After the spore walls are formed the gamontocyst may disintegrate releasing the spores. In species that live in the gut of the host, the spores are eliminated with the feces. In those that live in the reporductive tract, the spores are released with gametes. In those organisms in which the gregarines live in the coelomic cavity, the spores are released on the death of the host.
In the life history described above merogony does not occur. What is the chief reproductive stage? There are some gregarines in which merogony does occur (schizogregarines) and in these organisms the relative degree of reporduction occuring during gamogony and sporogony is substantially less than that in gregarines that do not undergo merogony.
The other major group of apicomplexa are the coccidia. There are very successful parasites that have developed tissue-level parasitism, alternate hosts and other advanced features.
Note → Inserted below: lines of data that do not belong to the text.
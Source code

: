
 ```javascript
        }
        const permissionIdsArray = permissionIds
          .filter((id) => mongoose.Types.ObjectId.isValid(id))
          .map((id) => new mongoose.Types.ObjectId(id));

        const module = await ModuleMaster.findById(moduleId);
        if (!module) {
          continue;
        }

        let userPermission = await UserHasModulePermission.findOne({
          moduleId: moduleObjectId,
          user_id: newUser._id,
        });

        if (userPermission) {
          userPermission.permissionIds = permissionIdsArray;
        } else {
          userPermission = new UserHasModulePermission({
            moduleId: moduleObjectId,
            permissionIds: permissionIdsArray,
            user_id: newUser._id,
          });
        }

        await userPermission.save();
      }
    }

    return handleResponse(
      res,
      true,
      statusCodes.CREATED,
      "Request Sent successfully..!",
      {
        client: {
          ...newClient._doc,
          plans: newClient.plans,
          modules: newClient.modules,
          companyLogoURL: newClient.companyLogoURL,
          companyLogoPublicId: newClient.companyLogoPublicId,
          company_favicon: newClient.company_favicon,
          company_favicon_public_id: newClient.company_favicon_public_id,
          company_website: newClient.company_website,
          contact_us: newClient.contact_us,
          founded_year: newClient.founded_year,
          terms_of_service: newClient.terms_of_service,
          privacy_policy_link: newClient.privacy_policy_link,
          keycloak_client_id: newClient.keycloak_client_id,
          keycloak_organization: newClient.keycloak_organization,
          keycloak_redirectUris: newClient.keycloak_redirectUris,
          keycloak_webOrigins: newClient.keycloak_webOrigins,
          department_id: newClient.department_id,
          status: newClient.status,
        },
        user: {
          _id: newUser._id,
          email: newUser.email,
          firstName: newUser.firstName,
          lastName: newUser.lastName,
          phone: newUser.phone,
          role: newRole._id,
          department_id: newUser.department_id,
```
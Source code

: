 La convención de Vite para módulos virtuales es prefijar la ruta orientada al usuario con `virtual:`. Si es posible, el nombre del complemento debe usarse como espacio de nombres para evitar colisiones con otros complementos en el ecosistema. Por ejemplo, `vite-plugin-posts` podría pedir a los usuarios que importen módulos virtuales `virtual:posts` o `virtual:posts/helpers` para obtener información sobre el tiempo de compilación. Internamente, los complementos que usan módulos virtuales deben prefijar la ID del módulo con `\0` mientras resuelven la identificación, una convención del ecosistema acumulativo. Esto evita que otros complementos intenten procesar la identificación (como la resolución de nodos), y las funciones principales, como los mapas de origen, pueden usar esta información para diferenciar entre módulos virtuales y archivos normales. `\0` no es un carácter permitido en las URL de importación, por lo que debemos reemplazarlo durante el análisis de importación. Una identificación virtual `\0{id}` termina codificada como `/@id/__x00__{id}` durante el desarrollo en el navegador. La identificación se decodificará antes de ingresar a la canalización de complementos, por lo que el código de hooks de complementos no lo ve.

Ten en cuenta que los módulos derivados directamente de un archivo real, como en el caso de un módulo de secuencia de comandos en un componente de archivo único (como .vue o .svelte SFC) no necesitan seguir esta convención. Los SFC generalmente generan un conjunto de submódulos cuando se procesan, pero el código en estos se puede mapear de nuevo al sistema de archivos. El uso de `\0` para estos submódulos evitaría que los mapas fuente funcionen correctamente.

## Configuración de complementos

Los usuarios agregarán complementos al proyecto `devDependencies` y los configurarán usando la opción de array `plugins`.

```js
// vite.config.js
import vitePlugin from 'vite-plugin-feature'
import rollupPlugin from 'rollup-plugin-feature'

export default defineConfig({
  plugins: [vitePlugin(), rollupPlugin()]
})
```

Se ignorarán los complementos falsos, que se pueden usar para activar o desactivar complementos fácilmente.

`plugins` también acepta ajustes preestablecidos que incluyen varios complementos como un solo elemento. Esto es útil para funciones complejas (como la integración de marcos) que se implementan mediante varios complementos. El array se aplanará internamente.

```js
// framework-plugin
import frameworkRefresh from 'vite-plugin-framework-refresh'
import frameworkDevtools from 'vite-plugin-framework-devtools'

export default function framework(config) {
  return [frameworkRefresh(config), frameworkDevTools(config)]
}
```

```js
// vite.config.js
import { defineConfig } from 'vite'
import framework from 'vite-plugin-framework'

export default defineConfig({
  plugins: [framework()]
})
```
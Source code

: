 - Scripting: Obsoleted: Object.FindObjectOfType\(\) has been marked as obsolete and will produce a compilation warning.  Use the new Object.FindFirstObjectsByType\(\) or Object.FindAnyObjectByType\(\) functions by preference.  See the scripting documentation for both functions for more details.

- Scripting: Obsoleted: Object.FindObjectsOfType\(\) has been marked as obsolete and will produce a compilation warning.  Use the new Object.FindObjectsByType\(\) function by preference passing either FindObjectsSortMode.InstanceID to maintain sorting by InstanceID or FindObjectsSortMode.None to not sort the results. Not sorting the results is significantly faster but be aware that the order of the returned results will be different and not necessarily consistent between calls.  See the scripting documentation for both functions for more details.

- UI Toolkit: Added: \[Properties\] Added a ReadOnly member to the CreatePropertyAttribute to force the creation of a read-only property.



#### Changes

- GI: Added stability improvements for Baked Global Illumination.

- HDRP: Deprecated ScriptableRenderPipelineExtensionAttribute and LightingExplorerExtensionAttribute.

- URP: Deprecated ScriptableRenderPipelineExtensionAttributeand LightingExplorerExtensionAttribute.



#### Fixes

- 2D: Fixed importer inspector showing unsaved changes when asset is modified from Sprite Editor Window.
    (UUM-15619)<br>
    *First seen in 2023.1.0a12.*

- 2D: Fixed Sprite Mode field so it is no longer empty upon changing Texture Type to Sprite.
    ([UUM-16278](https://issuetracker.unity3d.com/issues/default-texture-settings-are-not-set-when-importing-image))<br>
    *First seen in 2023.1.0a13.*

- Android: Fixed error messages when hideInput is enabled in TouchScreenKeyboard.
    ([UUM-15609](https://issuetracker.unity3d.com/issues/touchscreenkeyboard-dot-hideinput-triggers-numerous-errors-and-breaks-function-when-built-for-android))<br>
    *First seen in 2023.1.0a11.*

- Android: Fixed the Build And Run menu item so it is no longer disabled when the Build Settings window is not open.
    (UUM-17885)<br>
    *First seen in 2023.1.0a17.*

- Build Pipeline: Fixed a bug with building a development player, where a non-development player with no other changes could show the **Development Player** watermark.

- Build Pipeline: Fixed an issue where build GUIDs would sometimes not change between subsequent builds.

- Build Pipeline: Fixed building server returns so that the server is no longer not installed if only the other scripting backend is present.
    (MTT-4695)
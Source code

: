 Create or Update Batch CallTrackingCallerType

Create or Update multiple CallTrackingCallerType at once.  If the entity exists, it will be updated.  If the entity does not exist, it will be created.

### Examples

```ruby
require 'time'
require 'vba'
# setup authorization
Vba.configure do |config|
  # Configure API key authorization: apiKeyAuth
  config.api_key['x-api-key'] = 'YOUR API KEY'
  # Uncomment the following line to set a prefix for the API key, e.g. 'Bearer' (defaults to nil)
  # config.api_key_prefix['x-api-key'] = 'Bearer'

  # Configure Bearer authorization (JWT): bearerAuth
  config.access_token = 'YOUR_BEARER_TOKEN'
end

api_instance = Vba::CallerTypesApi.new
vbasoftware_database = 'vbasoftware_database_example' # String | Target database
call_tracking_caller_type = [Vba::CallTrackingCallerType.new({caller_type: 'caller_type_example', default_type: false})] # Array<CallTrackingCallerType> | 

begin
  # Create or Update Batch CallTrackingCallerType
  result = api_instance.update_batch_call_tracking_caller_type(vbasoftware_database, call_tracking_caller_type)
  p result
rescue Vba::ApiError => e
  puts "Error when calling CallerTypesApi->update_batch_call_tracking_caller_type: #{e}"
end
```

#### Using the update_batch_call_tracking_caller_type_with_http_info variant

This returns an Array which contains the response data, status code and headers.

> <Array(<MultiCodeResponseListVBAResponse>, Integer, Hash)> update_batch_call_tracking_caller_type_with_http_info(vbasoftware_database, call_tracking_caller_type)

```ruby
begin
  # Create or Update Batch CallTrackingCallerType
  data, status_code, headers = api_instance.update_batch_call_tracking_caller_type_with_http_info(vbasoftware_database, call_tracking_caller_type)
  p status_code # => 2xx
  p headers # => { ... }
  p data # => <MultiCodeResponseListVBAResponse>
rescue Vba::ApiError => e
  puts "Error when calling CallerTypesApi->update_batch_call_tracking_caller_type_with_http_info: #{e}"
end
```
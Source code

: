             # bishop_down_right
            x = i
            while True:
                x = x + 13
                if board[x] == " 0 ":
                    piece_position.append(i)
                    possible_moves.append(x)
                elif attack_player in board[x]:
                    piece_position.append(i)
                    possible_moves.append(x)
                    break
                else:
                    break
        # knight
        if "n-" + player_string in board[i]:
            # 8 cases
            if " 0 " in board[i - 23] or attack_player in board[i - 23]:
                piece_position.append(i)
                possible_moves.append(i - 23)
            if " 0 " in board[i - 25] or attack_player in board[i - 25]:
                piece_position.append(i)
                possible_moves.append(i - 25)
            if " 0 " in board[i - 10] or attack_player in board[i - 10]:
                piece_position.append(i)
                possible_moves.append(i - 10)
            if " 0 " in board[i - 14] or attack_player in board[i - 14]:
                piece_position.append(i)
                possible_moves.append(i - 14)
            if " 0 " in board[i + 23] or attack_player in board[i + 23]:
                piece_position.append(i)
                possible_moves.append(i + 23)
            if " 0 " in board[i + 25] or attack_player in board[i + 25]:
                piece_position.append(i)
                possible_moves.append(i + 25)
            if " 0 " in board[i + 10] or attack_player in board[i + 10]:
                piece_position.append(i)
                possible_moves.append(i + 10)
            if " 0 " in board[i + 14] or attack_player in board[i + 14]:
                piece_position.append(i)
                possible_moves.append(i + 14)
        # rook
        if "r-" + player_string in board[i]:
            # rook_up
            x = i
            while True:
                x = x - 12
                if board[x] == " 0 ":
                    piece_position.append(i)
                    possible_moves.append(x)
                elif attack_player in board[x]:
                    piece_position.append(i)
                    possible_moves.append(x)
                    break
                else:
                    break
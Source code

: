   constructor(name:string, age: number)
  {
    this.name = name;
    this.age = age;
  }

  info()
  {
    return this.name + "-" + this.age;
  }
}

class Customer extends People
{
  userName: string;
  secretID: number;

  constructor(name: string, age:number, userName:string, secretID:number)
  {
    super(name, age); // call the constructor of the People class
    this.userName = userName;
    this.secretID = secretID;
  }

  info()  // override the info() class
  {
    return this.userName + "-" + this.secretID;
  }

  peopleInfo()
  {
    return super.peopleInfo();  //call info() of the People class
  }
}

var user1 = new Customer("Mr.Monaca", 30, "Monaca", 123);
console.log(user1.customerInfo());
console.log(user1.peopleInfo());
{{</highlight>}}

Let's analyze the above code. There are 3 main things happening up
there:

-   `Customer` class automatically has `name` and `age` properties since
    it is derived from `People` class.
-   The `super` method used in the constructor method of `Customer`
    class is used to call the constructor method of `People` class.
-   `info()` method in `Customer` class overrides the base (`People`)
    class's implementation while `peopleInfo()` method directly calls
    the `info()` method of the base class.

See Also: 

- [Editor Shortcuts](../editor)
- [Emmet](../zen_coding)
They rely on merogony as the chief reproductive phase.
1. Protococcidia and the basic coccidian life cycle.
There are a few primitive coccidia that lack merogony (as do most of the gregarines). This makes comparison of the life cycles easy. The chief differences are that
2. Eucoccidia and tissue parasitism.
The eucoccidia differ from the protococcidia primarily by the development of tissue-level parasitism and merogony. In these organisms nearly all stages of the life cycle are spent as intracellular parasites.
Trophozoites grow in host cells and different into schizonts. Schizonts undergo multiple rounds of nuclear division and then simultaneously divide to give rise to a large number of merozoites. This process is called merogony. The merozoites then infect other cells and the cycle can be repeated many times
Eventually, at somepoint in the infection process a physiological threshold is crossed and trophozoites differentiate into gamonts rather than into schizonts.
The gamonts (macrogametocytes and microgametocytes) differentiate into gametes (macrogametes and microgametes, respectively).
Fertilization occurs ad the fertilized macrogamete becomes an oocyst. The oocyst wall is formed from exocytosis of secretory granules that are produced during development of the gamont. Later the oocyst undergoes sporogony to produce a number of spores with several sporozoites each.
A number of the more advanced coccidia have developed alternate hosts. The primary host is the ancestral host for the organism and is the site of the sexual phase of the life cycle (gamogony and sporogony). The secondary host (the more recent evolutionarily) is the site of thevegetative reproductive stages (merogony).
Think about what is required for this to work. Many organisms could ingest spores. If these spores could grow in the new host and if there were some way for the parasite to get back into its primary host, then it would be possible for the parasite to complete its life cycle. In the simple, presumably more primitive cases this transfer from the secondary to the primary host occurs when the primary host eats the secondary host and thus acquires a load of parasites that rapidly differentiate into gamonts and complete the life cycle. Presumably the primary host provides essential physiological physical cues that enable the parasite to complete its life history.
A bit trickier are cases where the primary host is an insect that transfers the parasite to a second host through feeding and then later retrieves the parasite by the same means. This is what happens with Plasmodium, the malarial parasite. The primary host is a mosquito.
Just think of the nearly endless numbers of gamonts that can be produced by a cow relative to the small number that can be made by a mosquito!
3. Origins and phyletic relations of the Apicomplexa
What do you make of the observation that the most primitive Dinos are the parasites?